Aim of the exercise: From the data below, copy each line that includes the word "using".
____
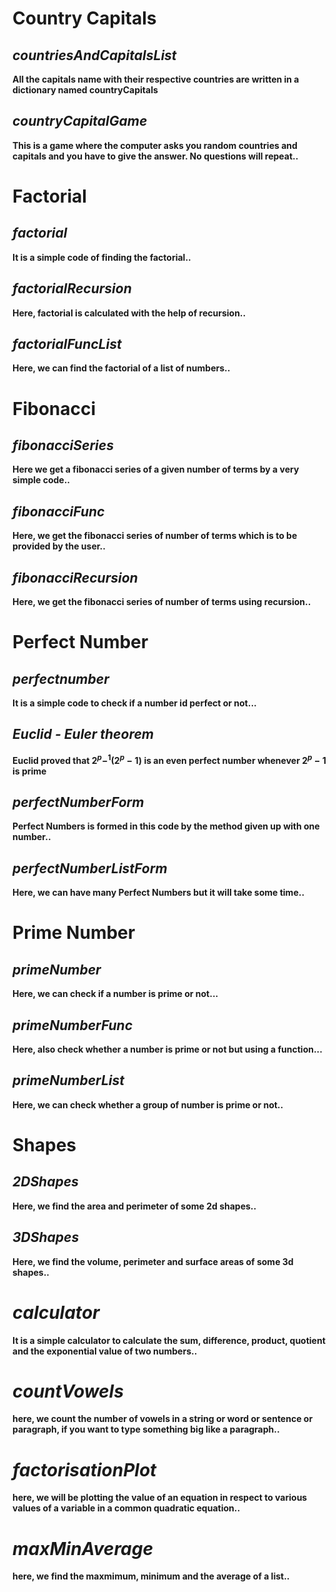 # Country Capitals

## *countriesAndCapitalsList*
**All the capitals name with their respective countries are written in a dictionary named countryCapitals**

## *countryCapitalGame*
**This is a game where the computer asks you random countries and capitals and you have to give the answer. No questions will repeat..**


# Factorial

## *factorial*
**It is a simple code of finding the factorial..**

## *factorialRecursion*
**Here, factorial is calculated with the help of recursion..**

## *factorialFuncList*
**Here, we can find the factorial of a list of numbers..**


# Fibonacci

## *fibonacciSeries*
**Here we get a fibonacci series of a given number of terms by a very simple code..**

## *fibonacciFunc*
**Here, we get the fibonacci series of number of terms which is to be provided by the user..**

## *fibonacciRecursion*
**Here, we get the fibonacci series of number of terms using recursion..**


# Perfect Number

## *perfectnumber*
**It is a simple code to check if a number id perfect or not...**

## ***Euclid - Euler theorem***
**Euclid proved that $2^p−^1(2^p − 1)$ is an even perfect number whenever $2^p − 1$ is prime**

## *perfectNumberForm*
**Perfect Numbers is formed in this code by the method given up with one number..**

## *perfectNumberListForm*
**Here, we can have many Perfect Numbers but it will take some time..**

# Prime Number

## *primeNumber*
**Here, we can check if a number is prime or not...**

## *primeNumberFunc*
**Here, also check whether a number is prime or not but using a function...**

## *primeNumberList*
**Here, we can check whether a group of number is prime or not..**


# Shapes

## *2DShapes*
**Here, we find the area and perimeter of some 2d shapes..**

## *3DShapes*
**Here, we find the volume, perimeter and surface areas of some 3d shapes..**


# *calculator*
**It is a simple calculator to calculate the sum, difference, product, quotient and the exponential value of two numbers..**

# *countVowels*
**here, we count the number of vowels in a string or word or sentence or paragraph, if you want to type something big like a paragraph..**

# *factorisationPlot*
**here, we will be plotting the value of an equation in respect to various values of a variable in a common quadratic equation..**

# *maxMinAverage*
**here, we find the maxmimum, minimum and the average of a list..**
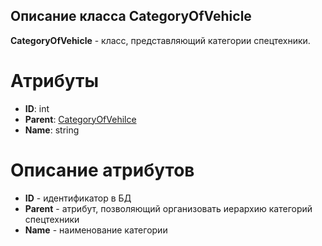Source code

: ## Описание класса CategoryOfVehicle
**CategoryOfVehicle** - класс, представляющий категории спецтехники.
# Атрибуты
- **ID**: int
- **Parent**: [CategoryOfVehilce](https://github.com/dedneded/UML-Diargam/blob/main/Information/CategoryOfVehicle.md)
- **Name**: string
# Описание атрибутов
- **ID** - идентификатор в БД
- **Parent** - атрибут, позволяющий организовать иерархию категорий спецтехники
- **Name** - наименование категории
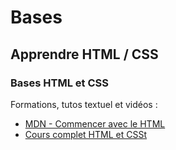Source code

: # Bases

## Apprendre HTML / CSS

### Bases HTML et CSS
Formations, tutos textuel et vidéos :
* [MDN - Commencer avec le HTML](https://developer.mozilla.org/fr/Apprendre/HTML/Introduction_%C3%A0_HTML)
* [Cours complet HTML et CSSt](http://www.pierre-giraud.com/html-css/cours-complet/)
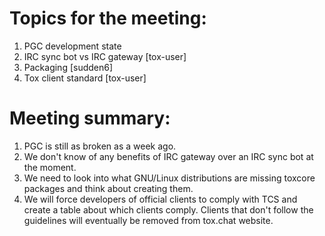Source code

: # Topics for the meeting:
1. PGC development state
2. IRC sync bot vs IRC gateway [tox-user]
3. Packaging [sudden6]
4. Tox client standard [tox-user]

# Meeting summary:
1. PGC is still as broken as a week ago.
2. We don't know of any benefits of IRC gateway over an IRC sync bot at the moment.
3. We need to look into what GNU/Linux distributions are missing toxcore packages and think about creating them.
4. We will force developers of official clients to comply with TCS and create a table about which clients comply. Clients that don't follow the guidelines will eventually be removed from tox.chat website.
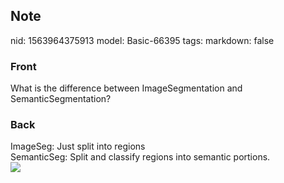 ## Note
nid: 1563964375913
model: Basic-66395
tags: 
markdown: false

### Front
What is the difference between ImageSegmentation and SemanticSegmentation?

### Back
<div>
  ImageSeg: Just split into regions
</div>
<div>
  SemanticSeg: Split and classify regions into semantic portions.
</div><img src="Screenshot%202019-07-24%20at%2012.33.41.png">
____
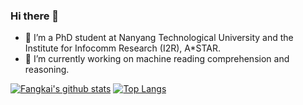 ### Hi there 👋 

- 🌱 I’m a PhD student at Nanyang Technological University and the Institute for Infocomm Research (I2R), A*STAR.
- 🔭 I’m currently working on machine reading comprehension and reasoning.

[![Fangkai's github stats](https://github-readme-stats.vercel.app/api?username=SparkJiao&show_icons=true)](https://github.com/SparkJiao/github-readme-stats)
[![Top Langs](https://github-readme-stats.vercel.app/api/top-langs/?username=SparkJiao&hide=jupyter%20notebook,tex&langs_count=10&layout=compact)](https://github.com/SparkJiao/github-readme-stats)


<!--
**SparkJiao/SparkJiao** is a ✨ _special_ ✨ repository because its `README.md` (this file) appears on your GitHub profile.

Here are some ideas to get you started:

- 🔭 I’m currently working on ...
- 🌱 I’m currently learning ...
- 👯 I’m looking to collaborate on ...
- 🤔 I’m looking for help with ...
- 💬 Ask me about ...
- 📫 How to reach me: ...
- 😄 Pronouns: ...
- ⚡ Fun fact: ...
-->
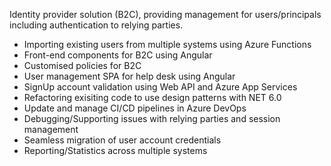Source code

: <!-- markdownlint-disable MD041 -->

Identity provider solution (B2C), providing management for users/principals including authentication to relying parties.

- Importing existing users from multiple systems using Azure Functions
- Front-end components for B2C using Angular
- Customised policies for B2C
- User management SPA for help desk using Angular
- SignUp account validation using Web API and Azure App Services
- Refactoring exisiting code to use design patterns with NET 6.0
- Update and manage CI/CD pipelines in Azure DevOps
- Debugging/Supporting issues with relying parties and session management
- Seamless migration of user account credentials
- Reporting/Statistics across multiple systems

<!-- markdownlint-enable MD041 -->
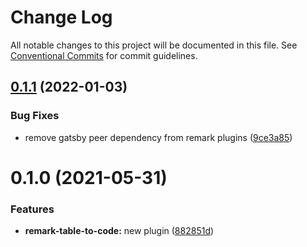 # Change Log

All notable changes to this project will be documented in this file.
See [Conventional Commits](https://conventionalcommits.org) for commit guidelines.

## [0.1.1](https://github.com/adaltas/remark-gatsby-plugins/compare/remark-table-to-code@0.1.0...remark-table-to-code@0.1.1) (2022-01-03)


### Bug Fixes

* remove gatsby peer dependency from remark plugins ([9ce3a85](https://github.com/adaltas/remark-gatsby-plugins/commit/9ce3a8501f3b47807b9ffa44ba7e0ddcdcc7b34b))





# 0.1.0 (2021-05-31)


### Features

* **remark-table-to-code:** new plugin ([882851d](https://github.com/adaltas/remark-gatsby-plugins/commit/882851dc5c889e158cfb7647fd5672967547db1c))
____
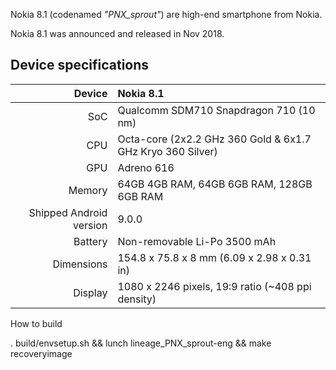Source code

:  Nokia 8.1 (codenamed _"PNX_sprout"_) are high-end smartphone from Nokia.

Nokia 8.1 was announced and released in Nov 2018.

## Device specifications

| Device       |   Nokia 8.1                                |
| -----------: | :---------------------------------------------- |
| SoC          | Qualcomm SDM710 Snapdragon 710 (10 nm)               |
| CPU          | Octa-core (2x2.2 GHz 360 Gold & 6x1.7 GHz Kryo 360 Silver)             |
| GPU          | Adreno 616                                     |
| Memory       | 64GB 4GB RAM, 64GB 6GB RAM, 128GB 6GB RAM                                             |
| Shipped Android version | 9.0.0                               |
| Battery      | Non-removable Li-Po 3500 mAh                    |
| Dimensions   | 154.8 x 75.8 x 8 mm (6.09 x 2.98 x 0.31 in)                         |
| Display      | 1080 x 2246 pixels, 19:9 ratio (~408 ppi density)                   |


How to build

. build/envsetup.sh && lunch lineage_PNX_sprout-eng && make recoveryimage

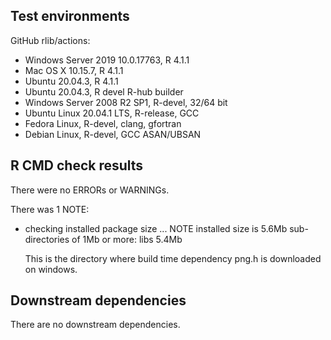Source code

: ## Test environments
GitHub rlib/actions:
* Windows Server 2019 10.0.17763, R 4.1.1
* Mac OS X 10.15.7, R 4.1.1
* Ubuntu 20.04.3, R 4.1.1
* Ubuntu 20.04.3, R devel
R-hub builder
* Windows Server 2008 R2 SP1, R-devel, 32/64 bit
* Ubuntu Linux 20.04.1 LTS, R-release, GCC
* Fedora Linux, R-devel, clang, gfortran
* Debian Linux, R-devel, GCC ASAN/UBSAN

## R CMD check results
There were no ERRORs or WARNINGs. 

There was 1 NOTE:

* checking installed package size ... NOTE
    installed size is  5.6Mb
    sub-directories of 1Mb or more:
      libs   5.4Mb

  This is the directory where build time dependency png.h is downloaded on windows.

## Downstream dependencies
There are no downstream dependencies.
____
Task result:
**Here, we get the fibonacci series of number of terms using recursion..**
**Here, also check whether a number is prime or not but using a function...**
- Importing existing users from multiple systems using Azure Functions
- Front-end components for B2C using Angular
- User management SPA for help desk using Angular
- SignUp account validation using Web API and Azure App Services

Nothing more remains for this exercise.